#### RECORD EXTRACTS

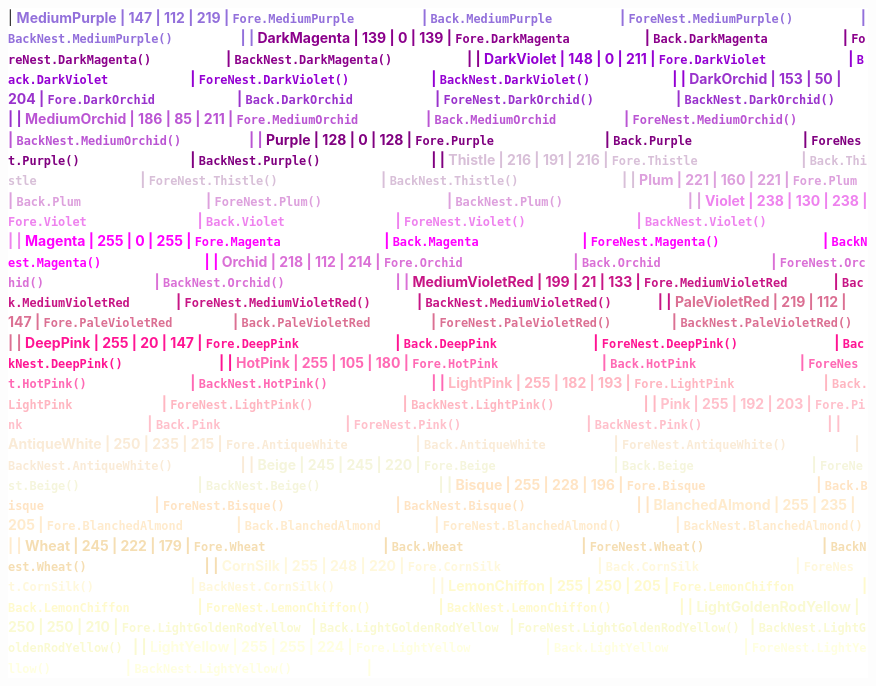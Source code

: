 |         <b/><span style="color:MediumPurple"/>MediumPurple         | 147 | 112 | 219 | `Fore.MediumPurple         ` | `Back.MediumPurple         ` | `ForeNest.MediumPurple()         ` | `BackNest.MediumPurple()         ` |
|          <b/><span style="color:DarkMagenta"/>DarkMagenta          | 139 | 0   | 139 | `Fore.DarkMagenta          ` | `Back.DarkMagenta          ` | `ForeNest.DarkMagenta()          ` | `BackNest.DarkMagenta()          ` |
|           <b/><span style="color:DarkViolet"/>DarkViolet           | 148 | 0   | 211 | `Fore.DarkViolet           ` | `Back.DarkViolet           ` | `ForeNest.DarkViolet()           ` | `BackNest.DarkViolet()           ` |
|           <b/><span style="color:DarkOrchid"/>DarkOrchid           | 153 | 50  | 204 | `Fore.DarkOrchid           ` | `Back.DarkOrchid           ` | `ForeNest.DarkOrchid()           ` | `BackNest.DarkOrchid()           ` |
|         <b/><span style="color:MediumOrchid"/>MediumOrchid         | 186 | 85  | 211 | `Fore.MediumOrchid         ` | `Back.MediumOrchid         ` | `ForeNest.MediumOrchid()         ` | `BackNest.MediumOrchid()         ` |
|               <b/><span style="color:Purple"/>Purple               | 128 | 0   | 128 | `Fore.Purple               ` | `Back.Purple               ` | `ForeNest.Purple()               ` | `BackNest.Purple()               ` |
|              <b/><span style="color:Thistle"/>Thistle              | 216 | 191 | 216 | `Fore.Thistle              ` | `Back.Thistle              ` | `ForeNest.Thistle()              ` | `BackNest.Thistle()              ` |
|                 <b/><span style="color:Plum"/>Plum                 | 221 | 160 | 221 | `Fore.Plum                 ` | `Back.Plum                 ` | `ForeNest.Plum()                 ` | `BackNest.Plum()                 ` |
|               <b/><span style="color:Violet"/>Violet               | 238 | 130 | 238 | `Fore.Violet               ` | `Back.Violet               ` | `ForeNest.Violet()               ` | `BackNest.Violet()               ` |
|              <b/><span style="color:Magenta"/>Magenta              | 255 | 0   | 255 | `Fore.Magenta              ` | `Back.Magenta              ` | `ForeNest.Magenta()              ` | `BackNest.Magenta()              ` |
|               <b/><span style="color:Orchid"/>Orchid               | 218 | 112 | 214 | `Fore.Orchid               ` | `Back.Orchid               ` | `ForeNest.Orchid()               ` | `BackNest.Orchid()               ` |
|      <b/><span style="color:MediumVioletRed"/>MediumVioletRed      | 199 | 21  | 133 | `Fore.MediumVioletRed      ` | `Back.MediumVioletRed      ` | `ForeNest.MediumVioletRed()      ` | `BackNest.MediumVioletRed()      ` |
|        <b/><span style="color:PaleVioletRed"/>PaleVioletRed        | 219 | 112 | 147 | `Fore.PaleVioletRed        ` | `Back.PaleVioletRed        ` | `ForeNest.PaleVioletRed()        ` | `BackNest.PaleVioletRed()        ` |
|             <b/><span style="color:DeepPink"/>DeepPink             | 255 | 20  | 147 | `Fore.DeepPink             ` | `Back.DeepPink             ` | `ForeNest.DeepPink()             ` | `BackNest.DeepPink()             ` |
|              <b/><span style="color:HotPink"/>HotPink              | 255 | 105 | 180 | `Fore.HotPink              ` | `Back.HotPink              ` | `ForeNest.HotPink()              ` | `BackNest.HotPink()              ` |
|            <b/><span style="color:LightPink"/>LightPink            | 255 | 182 | 193 | `Fore.LightPink            ` | `Back.LightPink            ` | `ForeNest.LightPink()            ` | `BackNest.LightPink()            ` |
|                 <b/><span style="color:Pink"/>Pink                 | 255 | 192 | 203 | `Fore.Pink                 ` | `Back.Pink                 ` | `ForeNest.Pink()                 ` | `BackNest.Pink()                 ` |
|         <b/><span style="color:AntiqueWhite"/>AntiqueWhite         | 250 | 235 | 215 | `Fore.AntiqueWhite         ` | `Back.AntiqueWhite         ` | `ForeNest.AntiqueWhite()         ` | `BackNest.AntiqueWhite()         ` |
|                <b/><span style="color:Beige"/>Beige                | 245 | 245 | 220 | `Fore.Beige                ` | `Back.Beige                ` | `ForeNest.Beige()                ` | `BackNest.Beige()                ` |
|               <b/><span style="color:Bisque"/>Bisque               | 255 | 228 | 196 | `Fore.Bisque               ` | `Back.Bisque               ` | `ForeNest.Bisque()               ` | `BackNest.Bisque()               ` |
|       <b/><span style="color:BlanchedAlmond"/>BlanchedAlmond       | 255 | 235 | 205 | `Fore.BlanchedAlmond       ` | `Back.BlanchedAlmond       ` | `ForeNest.BlanchedAlmond()       ` | `BackNest.BlanchedAlmond()       ` |
|                <b/><span style="color:Wheat"/>Wheat                | 245 | 222 | 179 | `Fore.Wheat                ` | `Back.Wheat                ` | `ForeNest.Wheat()                ` | `BackNest.Wheat()                ` |
|             <b/><span style="color:CornSilk"/>CornSilk             | 255 | 248 | 220 | `Fore.CornSilk             ` | `Back.CornSilk             ` | `ForeNest.CornSilk()             ` | `BackNest.CornSilk()             ` |
|         <b/><span style="color:LemonChiffon"/>LemonChiffon         | 255 | 250 | 205 | `Fore.LemonChiffon         ` | `Back.LemonChiffon         ` | `ForeNest.LemonChiffon()         ` | `BackNest.LemonChiffon()         ` |
| <b/><span style="color:LightGoldenRodYellow"/>LightGoldenRodYellow | 250 | 250 | 210 | `Fore.LightGoldenRodYellow ` | `Back.LightGoldenRodYellow ` | `ForeNest.LightGoldenRodYellow() ` | `BackNest.LightGoldenRodYellow() ` |
|          <b/><span style="color:LightYellow"/>LightYellow          | 255 | 255 | 224 | `Fore.LightYellow          ` | `Back.LightYellow          ` | `ForeNest.LightYellow()          ` | `BackNest.LightYellow()          ` |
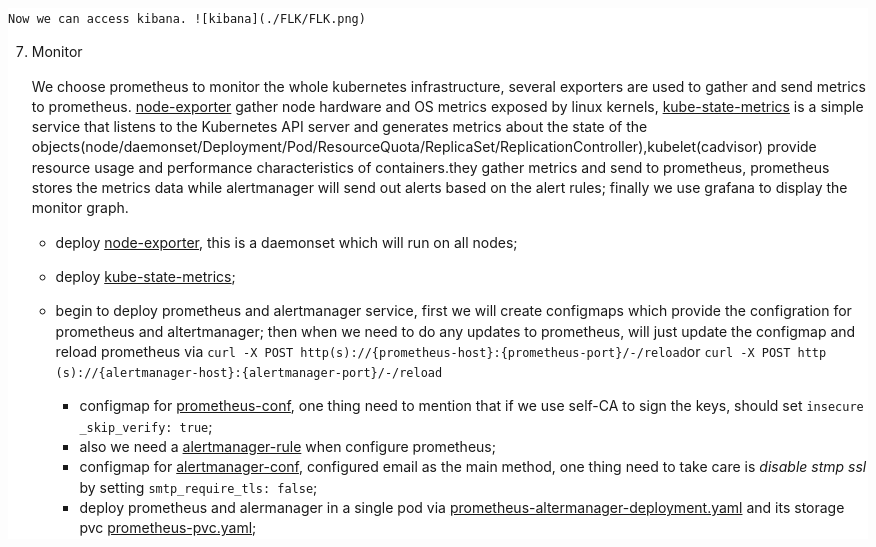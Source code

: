     Now we can access kibana. ![kibana](./FLK/FLK.png)

7. Monitor

   We choose prometheus to monitor the whole kubernetes infrastructure, several exporters are used to gather and send metrics to prometheus. [node-exporter](https://github.com/prometheus/node_exporter) gather node hardware and OS metrics exposed by linux kernels,  [kube-state-metrics](https://github.com/kubernetes/kube-state-metrics) is a simple service that listens to the Kubernetes API server and generates metrics about the state of the objects(node/daemonset/Deployment/Pod/ResourceQuota/ReplicaSet/ReplicationController),kubelet(cadvisor) provide resource usage and performance characteristics of containers.they gather metrics and send to prometheus, prometheus stores the metrics data while alertmanager will send out alerts based on the alert rules; finally we use grafana to display the monitor graph.

   - deploy [node-exporter](./Monitor/prometheus-node-exporter.yaml), this is a daemonset which will run on all nodes;
   - deploy [kube-state-metrics](./Monitor/kube-state-metrics.yaml);
   - begin to deploy prometheus and alertmanager service, first we will create configmaps which provide the configration for prometheus and altertmanager; then when we need to do any updates to prometheus, will just update the configmap and reload prometheus via ```curl -X POST http(s)://{prometheus-host}:{prometheus-port}/-/reload```or ```curl -X POST http(s)://{alertmanager-host}:{alertmanager-port}/-/reload```

      - configmap for [prometheus-conf](./Monitor/prometheus-config.configmp), one thing need to mention that if we use self-CA to sign the keys, should set ```insecure_skip_verify: true```;
      - also we need a [alertmanager-rule](./Monitor/alertmanager-rules.configmap) when configure prometheus;
      - configmap for [alertmanager-conf](./Monitor/alertmanager-config.configmap), configured email as the main method, one thing need to take care is *disable stmp ssl* by setting ```smtp_require_tls: false```;
      - deploy prometheus and alermanager in a single pod via [prometheus-altermanager-deployment.yaml](./Monitor/prometheus-altermanager-deployment.yaml) and its storage pvc [prometheus-pvc.yaml](./Monitor/prometheus-pvc.yaml);
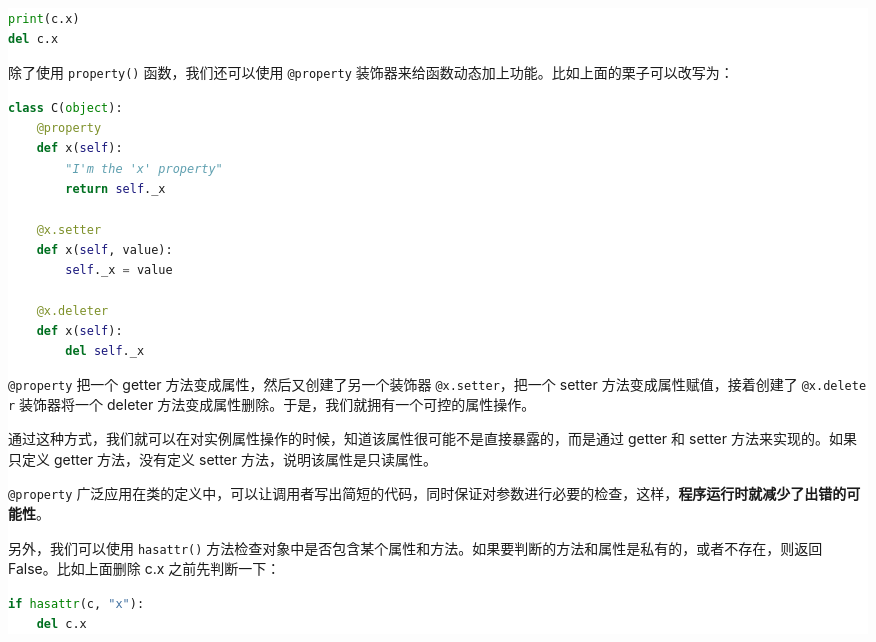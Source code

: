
 ```python showLineNumbers
print(c.x)
del c.x
```

除了使用 `property()` 函数，我们还可以使用 `@property` 装饰器来给函数动态加上功能。比如上面的栗子可以改写为：

```python showLineNumbers
class C(object):
    @property
    def x(self):
        "I'm the 'x' property"
        return self._x

    @x.setter
    def x(self, value):
        self._x = value

    @x.deleter
    def x(self):
        del self._x

```

`@property` 把一个 getter 方法变成属性，然后又创建了另一个装饰器 `@x.setter`，把一个 setter 方法变成属性赋值，接着创建了 `@x.deleter` 装饰器将一个 deleter 方法变成属性删除。于是，我们就拥有一个可控的属性操作。

通过这种方式，我们就可以在对实例属性操作的时候，知道该属性很可能不是直接暴露的，而是通过 getter 和 setter 方法来实现的。如果只定义 getter 方法，没有定义 setter 方法，说明该属性是只读属性。

`@property` 广泛应用在类的定义中，可以让调用者写出简短的代码，同时保证对参数进行必要的检查，这样，**程序运行时就减少了出错的可能性**。

另外，我们可以使用 `hasattr()` 方法检查对象中是否包含某个属性和方法。如果要判断的方法和属性是私有的，或者不存在，则返回 False。比如上面删除 c.x 之前先判断一下：

```python showLineNumbers
if hasattr(c, "x"):
    del c.x
```


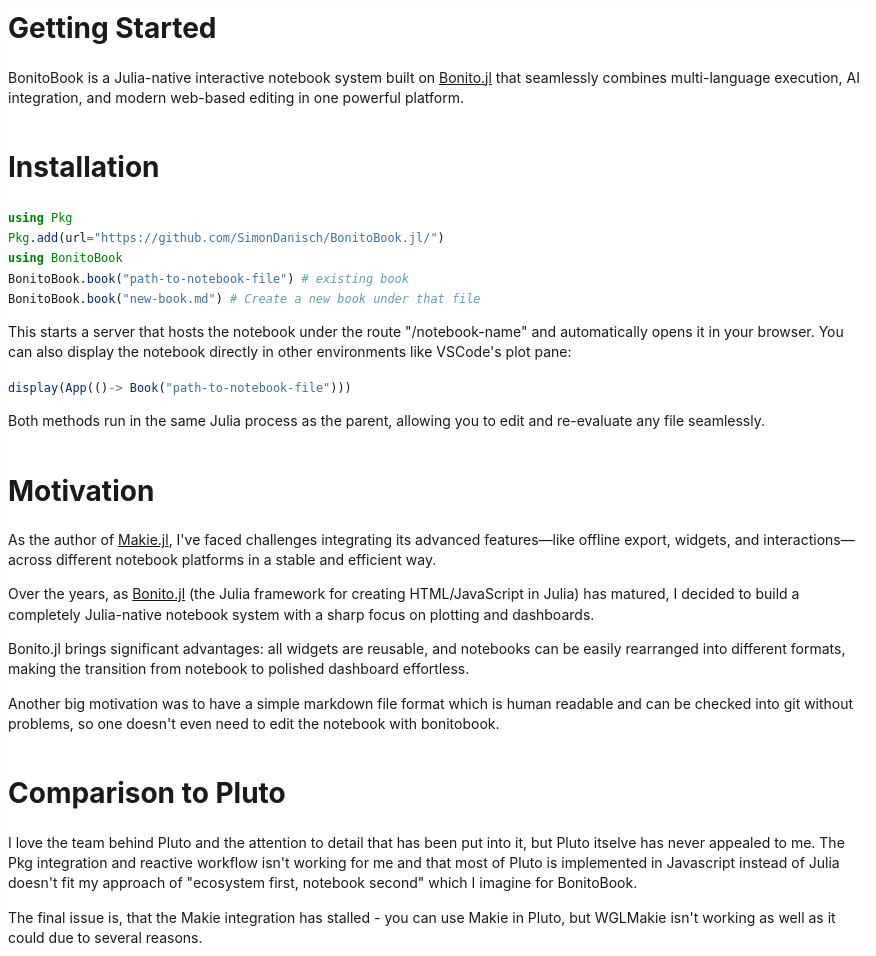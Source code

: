 # Getting Started

BonitoBook is a Julia-native interactive notebook system built on [Bonito.jl](https://simondanisch.github.io/Bonito.jl/stable/) that seamlessly combines multi-language execution, AI integration, and modern web-based editing in one powerful platform.

# Installation

```julia
using Pkg
Pkg.add(url="https://github.com/SimonDanisch/BonitoBook.jl/")
using BonitoBook
BonitoBook.book("path-to-notebook-file") # existing book
BonitoBook.book("new-book.md") # Create a new book under that file
```

This starts a server that hosts the notebook under the route "/notebook-name" and automatically opens it in your browser. You can also display the notebook directly in other environments like VSCode's plot pane:

```julia
display(App(()-> Book("path-to-notebook-file")))
```

Both methods run in the same Julia process as the parent, allowing you to edit and re-evaluate any file seamlessly.

# Motivation

As the author of [Makie.jl](www.makie.org), I've faced challenges integrating its advanced features—like offline export, widgets, and interactions—across different notebook platforms in a stable and efficient way.

Over the years, as [Bonito.jl](https://simondanisch.github.io/Bonito.jl/stable/) (the Julia framework for creating HTML/JavaScript in Julia) has matured, I decided to build a completely Julia-native notebook system with a sharp focus on plotting and dashboards.

Bonito.jl brings significant advantages: all widgets are reusable, and notebooks can be easily rearranged into different formats, making the transition from notebook to polished dashboard effortless.

Another big motivation was to have a simple markdown file format which is human readable and can be checked into git without problems, so one doesn't even need to edit the notebook with bonitobook.

# Comparison to Pluto

I love the team behind Pluto and the attention to detail that has been put into it, but Pluto itselve has never appealed to me. 
The Pkg integration and reactive workflow isn't working for me and that most of Pluto is implemented in Javascript instead of Julia doesn't fit my approach of "ecosystem first, notebook second" which I imagine for BonitoBook.

The final issue is, that the Makie integration has stalled - you can use Makie in Pluto, but WGLMakie isn't working as well as it could due to several reasons.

########

WHAT TO WORK ON ▸ Your task is to set down exactly the lines from the line containing "Bonito.jl brings significant" to the end of the data above, including both ends.

SOLUTION TO THIS PROBLEM ▸
Bonito.jl brings significant advantages: all widgets are reusable, and notebooks can be easily rearranged into different formats, making the transition from notebook to polished dashboard effortless.

Another big motivation was to have a simple markdown file format which is human readable and can be checked into git without problems, so one doesn't even need to edit the notebook with bonitobook.

# Comparison to Pluto

I love the team behind Pluto and the attention to detail that has been put into it, but Pluto itselve has never appealed to me. 
The Pkg integration and reactive workflow isn't working for me and that most of Pluto is implemented in Javascript instead of Julia doesn't fit my approach of "ecosystem first, notebook second" which I imagine for BonitoBook.

The final issue is, that the Makie integration has stalled - you can use Makie in Pluto, but WGLMakie isn't working as well as it could due to several reasons.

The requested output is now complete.